The review makes 36 recommendations in all, covering governance, complaints handling, the union’s approach to inclusion and diversity and investment in the women’s game.
“For anyone who cares about rugby in Wales it is a very difficult read and it is a particularly difficult read if you work at the WRU,” the organisation’s chair Richard Collier-Keywood said in response to the report.
“It is clear that there were many opportunities to avert the serious problems described which were simply not taken.
“We have a lot of work to do to win back the trust of our colleagues our players, the volunteers who are the heart of our community game, and the supporters that buy tickets week in week out.”
Incoming chief executive Tierney said: “The independent review’s report is incredibly humbling and describes issues, actions and attitudes that are hugely regrettable. They should not exist in our, nor any, workplace.
“Of course, as leaders of the organisation, we will all wholeheartedly condemn the attitudes and issues described but we are equally aware that our response needs to be greater than this.
“We will implement all of the recommendations the Independent Review panel has made. My colleagues have committed to doing this and I commit to doing this too.
“But we will also go deeper than this. We will take what the review has found to heart and not only fix the issues identified but also to build a culture and values that we can all be proud of.”
Well over 50 witnesses or groups of witnesses were interviewed for the 134-page review. Interviewees included past and present players (amateur and professional), senior and junior staff and directors, as well people at professional and amateur clubs.
The panel also met a range of external stakeholders, including sponsors and public bodies.
“The work environment had elements of bullying and discrimination and was experienced as toxic by some employees,” the review states.
“They found working at the WRU stressful, with a sense of powerlessness and even fear. A small number of people were widely perceived as challenging, which tipped into bullying in some departments at some times.”
One witness quoted in the review said: “I don’t know who to trust. I feel like I’m not being 100 per cent true to myself because there are things that I’d want to call out, address or bring up but I felt vulnerable because I don’t trust people.”
The report added: “There were two striking and unusual aspects to this review.
“The first was how many people had experienced great stress from their connection with the WRU.
“We were surprised both by the number experiencing stress, but also by the intensity and duration of their experience. People told us of being burnt out, having anxiety, suffering mental health issues and seeing worse behaviour at the WRU than they had experienced themselves.

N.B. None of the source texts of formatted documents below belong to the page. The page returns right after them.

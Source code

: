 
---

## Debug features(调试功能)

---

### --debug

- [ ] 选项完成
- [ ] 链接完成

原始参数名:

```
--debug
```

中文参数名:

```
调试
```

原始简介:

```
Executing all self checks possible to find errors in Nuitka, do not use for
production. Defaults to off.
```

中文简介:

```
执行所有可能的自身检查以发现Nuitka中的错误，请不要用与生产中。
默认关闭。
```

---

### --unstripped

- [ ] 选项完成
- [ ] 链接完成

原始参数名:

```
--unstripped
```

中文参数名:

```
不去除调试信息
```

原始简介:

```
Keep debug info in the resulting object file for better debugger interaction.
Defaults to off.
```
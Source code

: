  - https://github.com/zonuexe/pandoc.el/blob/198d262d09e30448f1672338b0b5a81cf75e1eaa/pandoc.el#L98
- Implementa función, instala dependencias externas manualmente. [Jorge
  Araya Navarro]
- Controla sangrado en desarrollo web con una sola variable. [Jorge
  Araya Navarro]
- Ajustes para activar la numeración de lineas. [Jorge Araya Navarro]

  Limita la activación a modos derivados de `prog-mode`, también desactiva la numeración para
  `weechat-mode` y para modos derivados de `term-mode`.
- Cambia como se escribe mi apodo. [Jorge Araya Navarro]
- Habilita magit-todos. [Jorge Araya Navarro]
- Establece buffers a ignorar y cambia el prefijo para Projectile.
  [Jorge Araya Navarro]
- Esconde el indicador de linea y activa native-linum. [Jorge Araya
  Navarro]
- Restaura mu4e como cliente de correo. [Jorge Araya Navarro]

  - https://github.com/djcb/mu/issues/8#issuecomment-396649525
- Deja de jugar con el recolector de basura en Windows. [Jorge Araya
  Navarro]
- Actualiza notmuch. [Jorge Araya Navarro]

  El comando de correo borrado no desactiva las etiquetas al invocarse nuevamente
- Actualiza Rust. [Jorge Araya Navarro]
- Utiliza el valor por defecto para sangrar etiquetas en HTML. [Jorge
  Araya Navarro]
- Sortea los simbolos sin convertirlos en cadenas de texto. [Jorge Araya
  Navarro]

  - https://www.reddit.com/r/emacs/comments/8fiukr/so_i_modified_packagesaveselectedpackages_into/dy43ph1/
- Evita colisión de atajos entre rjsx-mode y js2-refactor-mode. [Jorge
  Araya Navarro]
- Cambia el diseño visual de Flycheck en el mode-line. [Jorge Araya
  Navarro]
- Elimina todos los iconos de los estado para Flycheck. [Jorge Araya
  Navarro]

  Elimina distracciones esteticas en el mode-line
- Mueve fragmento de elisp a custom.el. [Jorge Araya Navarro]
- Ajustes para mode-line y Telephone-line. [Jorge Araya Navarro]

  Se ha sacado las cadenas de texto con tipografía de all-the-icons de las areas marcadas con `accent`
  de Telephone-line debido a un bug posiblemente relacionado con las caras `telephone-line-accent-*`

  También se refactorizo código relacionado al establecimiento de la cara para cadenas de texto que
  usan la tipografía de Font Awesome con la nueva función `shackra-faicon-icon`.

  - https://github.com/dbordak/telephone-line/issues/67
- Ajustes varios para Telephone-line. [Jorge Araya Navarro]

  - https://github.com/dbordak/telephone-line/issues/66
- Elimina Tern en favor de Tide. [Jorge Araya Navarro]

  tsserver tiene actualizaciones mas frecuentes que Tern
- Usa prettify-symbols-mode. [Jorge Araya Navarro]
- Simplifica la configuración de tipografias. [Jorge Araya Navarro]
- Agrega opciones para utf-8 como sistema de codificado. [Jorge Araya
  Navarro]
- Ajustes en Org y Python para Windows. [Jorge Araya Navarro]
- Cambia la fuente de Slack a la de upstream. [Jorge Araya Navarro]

“Second, an unusual number worried about the consequences were their identity revealed. Some were players concerned about team selection, but the concern from the majority was that the WRU can be unforgiving, even vindictive.”
The report said failings of governance “were a significant cause of the poor culture” found by the review.
“With better governance, problems would have been identified earlier, resolved more quickly and effectively , and reduced overall,” the report stated.
Examples of the discrimination reported included the sharing of gossip that a female staff member had “slept her way” into her job, use of the phrase “hello sugar t***” and the use of slurs about women in same-sex relationships.
Among the recommendations was a call to become more transparent. It was advised that non-disclosure agreements should only be used for an express purpose, not as a matter of course. The review found NDAs had been “overused” at the WRU.
It also advised that when reports are commissioned they should be published, unless there is particular or agreed reason not to do so.
The WRU was urged to align clearly and publicly with inclusion and diversity. “The WRU’s commitment to inclusion and its opposition to abusive behaviour, exclusion and discrimination need to be unambiguous,” the review said.
It also called for further investment in the women’s and girls’ game, with spending in line with other unions, after the review found it was not “properly supported and developed”.